Il avait 27 ans lorsqu'il a pu effectuer son dernier geste. Depuis, il est figé dans l'attitude rituelle du Seppuku. Pendant les 66 premières années de son châtiment, Keiji n'a eu besoin d'aucune nourriture, ni d'eau, ni d'air. Son corps a vieilli de façon quasi normale. Il y a 210 ans, il a vécu sa mort, l'instant où son corps a cessé de vivre sa vie « normale ». Par un immense effort, il est parvenu à préserver quelques tout petits instants de vie. Ces quelques secondes constituent son seul véritable trésor, ce sont celles qui lui permettront d'achever son suicide expiatoire si le spectre de Kunamori le lui permet un jour.

Depuis la « mort » de son corps, il a perdu l'usage de la parole, mais il a encore la possibilité de faire entendre quelques mots. Il ne réalisera ce prodige qu'au prix de quelques uns des précieux instants de vie qu'il a préservés. Il a maintenant l'apparence d'un vieillard à la peau incroyablement diaphane, quasi transparente, comme le sont ses cheveux. Il est pleinement conscient.

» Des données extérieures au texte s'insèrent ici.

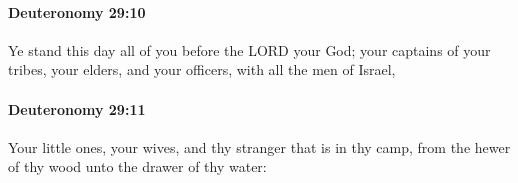		\paragraph{Deuteronomy 29:10} %
			\label{DEUTERONOMY-29-10}

			Ye stand this day all of you before the LORD your God; your captains of your tribes, your elders, and your officers, with all the men of Israel,


		\paragraph{Deuteronomy 29:11} %
			\label{DEUTERONOMY-29-11}

			Your little ones, your wives, and thy stranger that is in thy camp, from the hewer of thy wood unto the drawer of thy water:


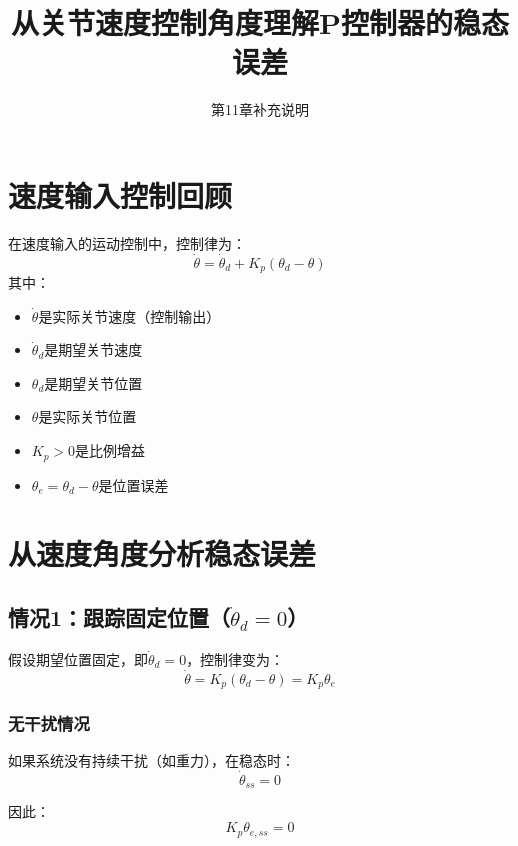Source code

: \documentclass[12pt,a4paper]{article}
\title{从关节速度控制角度理解P控制器的稳态误差}
\author{第11章补充说明}
\date{}
\begin{document}
\maketitle

\section{速度输入控制回顾}

在速度输入的运动控制中，控制律为：
\begin{equation}
\dot{\theta} = \dot{\theta}_d + K_p(\theta_d - \theta)
\end{equation}
其中：
\begin{itemize}
\item $\dot{\theta}$是实际关节速度（控制输出）
\item $\dot{\theta}_d$是期望关节速度
\item $\theta_d$是期望关节位置
\item $\theta$是实际关节位置
\item $K_p > 0$是比例增益
\item $\theta_e = \theta_d - \theta$是位置误差
\end{itemize}

\section{从速度角度分析稳态误差}

\subsection{情况1：跟踪固定位置（$\dot{\theta}_d = 0$）}

假设期望位置固定，即$\dot{\theta}_d = 0$，控制律变为：
\begin{equation}
\dot{\theta} = K_p(\theta_d - \theta) = K_p \theta_e
\end{equation}

\subsubsection{无干扰情况}

如果系统没有持续干扰（如重力），在稳态时：
\begin{equation}
\dot{\theta}_{ss} = 0
\end{equation}

因此：
\begin{equation}
K_p \theta_{e,ss} = 0
\end{equation}
\end{document}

  • De ses attributs initiaux, on ne peut plus considérer que son Intelligence (42) et sa Volonté (6). Il a développé son Intelligence au-delà de ce qui est imaginable, mais sa volonté a été minée au fil des ans par les attaques du Shoryo de Kunamori, et elle ne représente plus guère que les six secondes de vie qu'il a préservées. Sa « mort » physique a causé la disparition de toutes ses compétences physiques ; en particulier le Iaijutsu, le Kenjutsu, l'Atemijutsu, le jujutsu, le Karumijutsu et le Kyujutsu, qu'il avait totalement maîtrisés, ainsi que son Ki (12). On notera accessoirement qu'il dispose de 19 points de Karma (pour le cas où le Maître de jeu souhaiterait prolonger cette histoire.

 

  • Pendant les dernières années de sa "vie" physique, il a pu dicter son histoire à l'un de ses descendants. Le Shoryo ne permettra pas qu'on en prenne connaissance tant qu'il sera en mesure de l'interdire. Trois des documents fournis peuvent être considérés comme des Torimono ou Rouleaux d'enseignement (Page 10, Livret 1) et l'un d'eux permet l'étude d'un Okuden inconnu de Jujutsu (voir plus loin).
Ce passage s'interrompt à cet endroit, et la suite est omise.